I once read a story about a family that visited the birth country of their daughter. Western parents and Chinese child, hand in hand, strolled the streets to absorb the sounds, smells and sights. A man came up to the family, said some words in Chinese that nobody understood, and then pinched the child, hard on the arm. Though they will never know for sure, the family sensed that the man who physically hurt their daughter was voicing his anger about their family. This story has stayed with me for many years.
We understand and encourage the need for dialogue and debate about our ever complex family structures. However, we do not understand how adults can take their confusion? anger? disgust? out on a child.
Our curriculum is designed so that all children can learn about human reproduction in a way that does not marginalize or leave them, their family, or anyone else, out of the story.

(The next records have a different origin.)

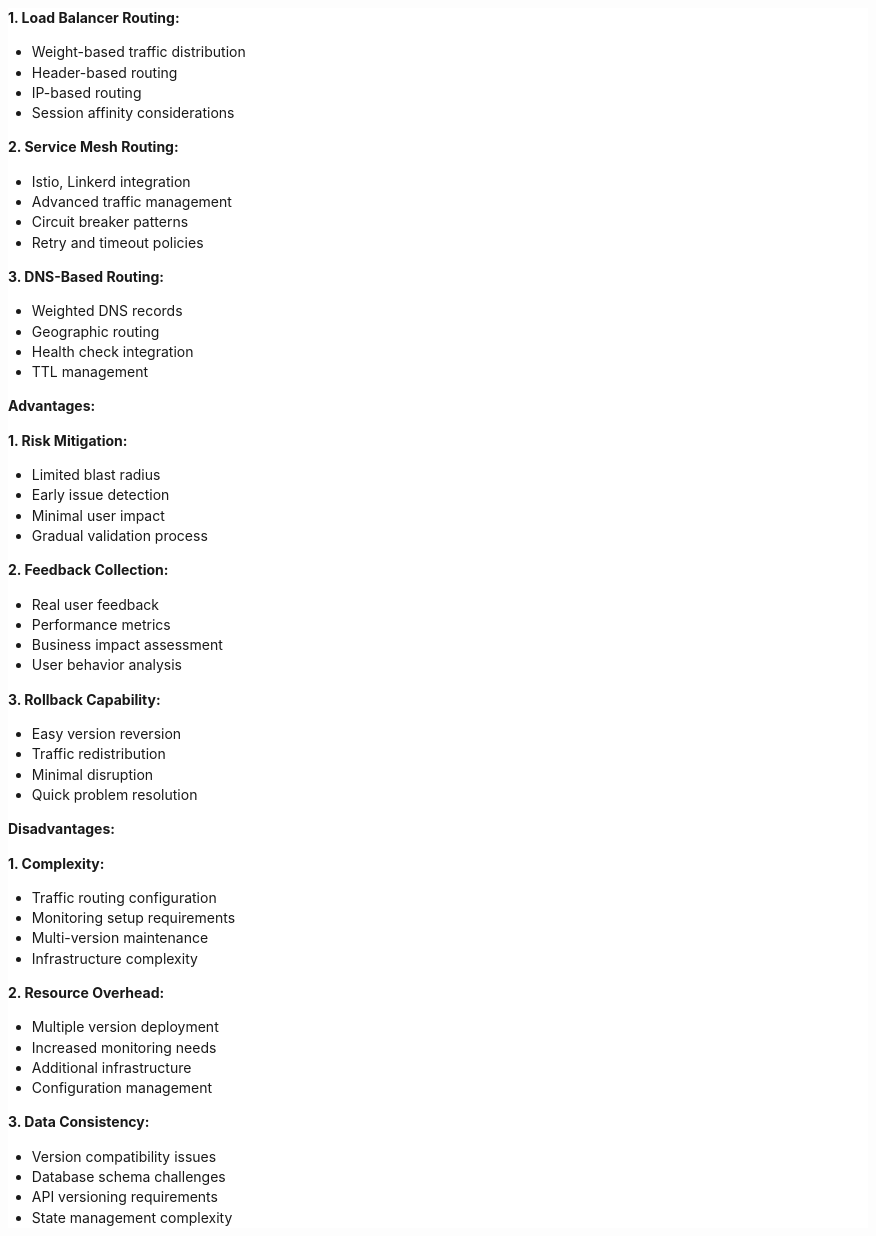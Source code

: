 **1. Load Balancer Routing:**
- Weight-based traffic distribution
- Header-based routing
- IP-based routing
- Session affinity considerations

**2. Service Mesh Routing:**
- Istio, Linkerd integration
- Advanced traffic management
- Circuit breaker patterns
- Retry and timeout policies

**3. DNS-Based Routing:**
- Weighted DNS records
- Geographic routing
- Health check integration
- TTL management

**Advantages:**

**1. Risk Mitigation:**
- Limited blast radius
- Early issue detection
- Minimal user impact
- Gradual validation process

**2. Feedback Collection:**
- Real user feedback
- Performance metrics
- Business impact assessment
- User behavior analysis

**3. Rollback Capability:**
- Easy version reversion
- Traffic redistribution
- Minimal disruption
- Quick problem resolution

**Disadvantages:**

**1. Complexity:**
- Traffic routing configuration
- Monitoring setup requirements
- Multi-version maintenance
- Infrastructure complexity

**2. Resource Overhead:**
- Multiple version deployment
- Increased monitoring needs
- Additional infrastructure
- Configuration management

**3. Data Consistency:**
- Version compatibility issues
- Database schema challenges
- API versioning requirements
- State management complexity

Rachel holds a Master’s Degree in Public Health (MPH) with a focus in maternal and child health. She received her degree at the University of Washington as an MCHB Economics Fellow, and was awarded the Dean’s Letter of Recognition for Community Service.
Rachel directed two women’s reproductive health clinics, and served as a health communications specialist for the American Sexual Health Association. As a Genetics Community Planner, she assessed and developed a five-year strategic plan for genetics in Oregon and presented her work at numerous meetings and conferences.
Rachel spent eight years building her family, through assisted reproduction and adoption. Her experience is detailed in All Roads Lead to Family (Brain Child, Fall 2013). She is now emerging from motherhood, poised to write, teach, speak, and present a modernized version of how humans make new humans and create family.